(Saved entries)
• • •

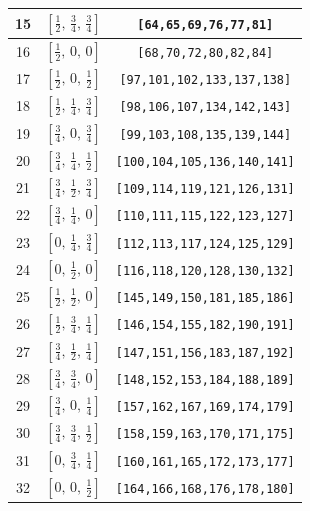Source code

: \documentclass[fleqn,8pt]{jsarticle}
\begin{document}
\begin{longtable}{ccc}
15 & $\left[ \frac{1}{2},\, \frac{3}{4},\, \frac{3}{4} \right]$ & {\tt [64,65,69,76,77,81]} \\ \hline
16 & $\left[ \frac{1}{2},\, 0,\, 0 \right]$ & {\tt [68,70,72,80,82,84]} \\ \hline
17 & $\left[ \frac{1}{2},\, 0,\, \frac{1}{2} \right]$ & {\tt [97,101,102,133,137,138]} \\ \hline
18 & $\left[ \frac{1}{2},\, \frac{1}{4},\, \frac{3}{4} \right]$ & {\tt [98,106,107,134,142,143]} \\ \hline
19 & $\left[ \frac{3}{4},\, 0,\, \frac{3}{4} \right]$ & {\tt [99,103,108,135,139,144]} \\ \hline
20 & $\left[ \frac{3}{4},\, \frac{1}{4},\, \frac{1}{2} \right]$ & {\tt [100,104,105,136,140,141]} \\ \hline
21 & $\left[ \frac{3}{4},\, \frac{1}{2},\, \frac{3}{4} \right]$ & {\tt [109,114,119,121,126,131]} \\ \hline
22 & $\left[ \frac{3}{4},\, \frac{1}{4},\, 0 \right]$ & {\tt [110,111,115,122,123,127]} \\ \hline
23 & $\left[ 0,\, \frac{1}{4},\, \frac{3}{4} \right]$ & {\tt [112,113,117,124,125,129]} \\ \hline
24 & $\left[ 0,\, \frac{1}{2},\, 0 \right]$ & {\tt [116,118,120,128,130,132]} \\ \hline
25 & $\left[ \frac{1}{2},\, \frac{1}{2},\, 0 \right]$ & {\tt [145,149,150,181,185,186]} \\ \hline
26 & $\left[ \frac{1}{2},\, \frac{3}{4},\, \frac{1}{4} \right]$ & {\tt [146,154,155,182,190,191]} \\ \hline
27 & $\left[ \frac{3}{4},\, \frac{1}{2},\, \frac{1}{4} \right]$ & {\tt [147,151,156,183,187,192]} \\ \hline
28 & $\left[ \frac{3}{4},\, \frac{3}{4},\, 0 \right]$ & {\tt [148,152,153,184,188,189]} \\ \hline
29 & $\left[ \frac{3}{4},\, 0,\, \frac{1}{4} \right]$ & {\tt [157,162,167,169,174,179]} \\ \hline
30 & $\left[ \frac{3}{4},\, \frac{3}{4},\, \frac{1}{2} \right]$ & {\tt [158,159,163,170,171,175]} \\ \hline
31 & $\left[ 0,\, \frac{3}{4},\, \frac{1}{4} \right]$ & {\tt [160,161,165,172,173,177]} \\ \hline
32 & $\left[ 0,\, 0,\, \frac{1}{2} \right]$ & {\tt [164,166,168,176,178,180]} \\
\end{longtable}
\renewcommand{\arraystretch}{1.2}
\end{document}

• • •

■ Problem statement ■
Give back the data verbatim. The pictures are not part of the copy.

■ Answer to the exercise ■
Source code

: \documentclass[fleqn,8pt]{jsarticle}
\begin{document}
\begin{longtable}{ccc}
15 & $\left[ \frac{1}{2},\, \frac{3}{4},\, \frac{3}{4} \right]$ & {\tt [64,65,69,76,77,81]} \\ \hline
16 & $\left[ \frac{1}{2},\, 0,\, 0 \right]$ & {\tt [68,70,72,80,82,84]} \\ \hline
17 & $\left[ \frac{1}{2},\, 0,\, \frac{1}{2} \right]$ & {\tt [97,101,102,133,137,138]} \\ \hline
18 & $\left[ \frac{1}{2},\, \frac{1}{4},\, \frac{3}{4} \right]$ & {\tt [98,106,107,134,142,143]} \\ \hline
19 & $\left[ \frac{3}{4},\, 0,\, \frac{3}{4} \right]$ & {\tt [99,103,108,135,139,144]} \\ \hline
20 & $\left[ \frac{3}{4},\, \frac{1}{4},\, \frac{1}{2} \right]$ & {\tt [100,104,105,136,140,141]} \\ \hline
21 & $\left[ \frac{3}{4},\, \frac{1}{2},\, \frac{3}{4} \right]$ & {\tt [109,114,119,121,126,131]} \\ \hline
22 & $\left[ \frac{3}{4},\, \frac{1}{4},\, 0 \right]$ & {\tt [110,111,115,122,123,127]} \\ \hline
23 & $\left[ 0,\, \frac{1}{4},\, \frac{3}{4} \right]$ & {\tt [112,113,117,124,125,129]} \\ \hline
24 & $\left[ 0,\, \frac{1}{2},\, 0 \right]$ & {\tt [116,118,120,128,130,132]} \\ \hline
25 & $\left[ \frac{1}{2},\, \frac{1}{2},\, 0 \right]$ & {\tt [145,149,150,181,185,186]} \\ \hline
26 & $\left[ \frac{1}{2},\, \frac{3}{4},\, \frac{1}{4} \right]$ & {\tt [146,154,155,182,190,191]} \\ \hline
27 & $\left[ \frac{3}{4},\, \frac{1}{2},\, \frac{1}{4} \right]$ & {\tt [147,151,156,183,187,192]} \\ \hline
28 & $\left[ \frac{3}{4},\, \frac{3}{4},\, 0 \right]$ & {\tt [148,152,153,184,188,189]} \\ \hline
29 & $\left[ \frac{3}{4},\, 0,\, \frac{1}{4} \right]$ & {\tt [157,162,167,169,174,179]} \\ \hline
30 & $\left[ \frac{3}{4},\, \frac{3}{4},\, \frac{1}{2} \right]$ & {\tt [158,159,163,170,171,175]} \\ \hline
31 & $\left[ 0,\, \frac{3}{4},\, \frac{1}{4} \right]$ & {\tt [160,161,165,172,173,177]} \\ \hline
32 & $\left[ 0,\, 0,\, \frac{1}{2} \right]$ & {\tt [164,166,168,176,178,180]} \\
\end{longtable}
\renewcommand{\arraystretch}{1.2}
\end{document}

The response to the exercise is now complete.